A little while ago we posted a brief blurb on the new Race Face Narrow/Wide chainrings. While we’re still wondering how Race Face came up with the blandest product name in the industry we can now say assuredly and after some good testing that these rings work really well.
The idea behind the rings is simple enough: The teeth alternate in a narrow/wide pattern so that each tooth fills the inner space of each chain link entirely (because the chain links inherently alternate narrow/wide as well).
This is only possible to use when running a single chainring up front because if you used it with multiple chainrings and tried shifting the chain between rings there’d be no guarantee that the chain would end up shifting with its narrow/wide links matching up against the narrow/wide pattern of the chain itself. Further, the chainring’s teeth are tooled with deeper grooves and tapered near the top in a way that best discourages the chain from slipping off, as opposed to conventional rings that are actually designed to be better at shedding the chain as the front derailleur shifts it from one ring to the next.

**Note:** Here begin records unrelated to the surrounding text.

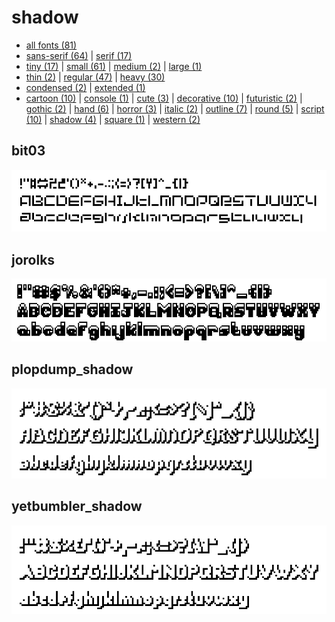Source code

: # shadow

- [all fonts (81)](readme.md)
- [sans-serif (64)](sans-serif.md) | [serif (17)](serif.md)
- [tiny (17)](tiny.md) | [small (61)](small.md) | [medium (2)](medium.md) | [large (1)](large.md)
- [thin (2)](thin.md) | [regular (47)](regular.md) | [heavy (30)](heavy.md)
- [condensed (2)](condensed.md) | [extended (1)](extended.md)
- [cartoon (10)](cartoon.md) | [console (1)](console.md) | [cute (3)](cute.md) | [decorative (10)](decorative.md) | [futuristic (2)](futuristic.md) | [gothic (2)](gothic.md) | [hand (6)](hand.md) | [horror (3)](horror.md) | [italic (2)](italic.md) | [outline (7)](outline.md) | [round (5)](round.md) | [script (10)](script.md) | [shadow (4)](shadow.md) | [square (1)](square.md) | [western (2)](western.md)
## bit03

[![font preview](previews/bit03.png?raw=true "bit03")](/fonts/bit03.h)

## jorolks

[![font preview](previews/jorolks.png?raw=true "jorolks")](/fonts/jorolks.h)

## plopdump_shadow

[![font preview](previews/plopdump_shadow.png?raw=true "plopdump_shadow")](/fonts/plopdump_shadow.h)

## yetbumbler_shadow

[![font preview](previews/yetbumbler_shadow.png?raw=true "yetbumbler_shadow")](/fonts/yetbumbler_shadow.h)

When the narrow/wide chainring is combined with a clutch drive rear derailleur (which is designed to add more tension to the chain) the result is a drivetrain with just one chainring up front and without any sort of chain guide (or front derailleur of course) that still operates without fear of the chain falling off. Previously this was unheard of – if you wanted to run just one ring up front you had to have a chain guide to prevent the chain from hopping off periodically.
The theory is sound, but we needed to test it in real world conditions, and in this case that meant doing 40-50km of Falcon Ridge in the Whiteshell with a Race Face Narrow/Wide ring up front and an XTR clutch drive rear derailleur in the back (an XT shifter, cassette, and chain filled out the group, though any compatible components would have sufficed).
The result? After some grinding gravel road ups and downs, some rocky technical stuff with a lot of small hopping up and down, a few rocky and bouncy fast descents, and one major crash we did not experience a single chain drop. Not once.
Given time we’re sure a chain drop isn’t completely unavoidable, but so far we haven’t had one, and we’re thoroughly impressed with this set up. It’s also worth noting that with a conventional 11-38 10 speed cassette and a 32 tooth chainring we were never in need of more gears. If we were really hammering on flat hard pack (we weren’t) we’d likely spin out in even the fastest gear, but that’s not usually what we’re doing on our mountain bikes so we think that a conventional 2×10 set up converted to a 1×10 by going with the narrow/wide chainring is an awesome way to save some weight and simplify your ride. The chainring also works with a 1 x 9 or 11 set up.
So there you have it. At the time of this posting we still have 1 or 2 Narrow/Wide chainrings in stock (32 tooth), and we can always get more in the size (i.e. tooth count) of your choosing. All rings are 104 BDC, 4 bolt pattern, and come in red, green, blue, and black, 30, 32, 34, 36, 38 teeth.